======== RECORDS FOR THIS TASK

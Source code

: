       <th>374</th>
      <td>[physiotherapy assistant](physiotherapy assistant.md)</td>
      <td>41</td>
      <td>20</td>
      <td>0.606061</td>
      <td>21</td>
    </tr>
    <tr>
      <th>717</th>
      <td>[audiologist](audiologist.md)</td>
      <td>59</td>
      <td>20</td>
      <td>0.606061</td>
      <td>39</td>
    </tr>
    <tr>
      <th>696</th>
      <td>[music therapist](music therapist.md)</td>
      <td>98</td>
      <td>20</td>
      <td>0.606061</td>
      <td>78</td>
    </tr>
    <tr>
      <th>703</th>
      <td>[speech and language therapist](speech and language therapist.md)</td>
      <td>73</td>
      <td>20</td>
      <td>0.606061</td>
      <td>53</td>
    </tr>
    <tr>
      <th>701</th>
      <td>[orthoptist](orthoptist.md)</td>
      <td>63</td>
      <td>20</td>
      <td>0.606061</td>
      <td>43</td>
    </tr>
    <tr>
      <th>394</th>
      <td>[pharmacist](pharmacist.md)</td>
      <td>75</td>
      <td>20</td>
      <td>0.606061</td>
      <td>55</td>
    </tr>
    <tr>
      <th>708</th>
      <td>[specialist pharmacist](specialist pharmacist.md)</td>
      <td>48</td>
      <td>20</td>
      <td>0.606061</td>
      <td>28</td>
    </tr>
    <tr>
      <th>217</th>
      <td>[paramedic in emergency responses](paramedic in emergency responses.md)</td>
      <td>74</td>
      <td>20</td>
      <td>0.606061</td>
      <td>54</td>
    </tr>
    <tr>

================

** PROBLEM DESCRIPTION **
If a line falls between the first line of the data above and the line holding "<th>701</th>", inclusive, retype it exactly; retype no other line.

** RESULT OF THIS EXERCISE **
Source code

:       <th>374</th>
      <td>[physiotherapy assistant](physiotherapy assistant.md)</td>
      <td>41</td>
      <td>20</td>
      <td>0.606061</td>
      <td>21</td>
    </tr>
    <tr>
      <th>717</th>
      <td>[audiologist](audiologist.md)</td>
      <td>59</td>
      <td>20</td>
      <td>0.606061</td>
      <td>39</td>
    </tr>
    <tr>
      <th>696</th>
      <td>[music therapist](music therapist.md)</td>
      <td>98</td>
      <td>20</td>
      <td>0.606061</td>
      <td>78</td>
    </tr>
    <tr>
      <th>703</th>
      <td>[speech and language therapist](speech and language therapist.md)</td>
      <td>73</td>
      <td>20</td>
      <td>0.606061</td>
      <td>53</td>
    </tr>
    <tr>
      <th>701</th>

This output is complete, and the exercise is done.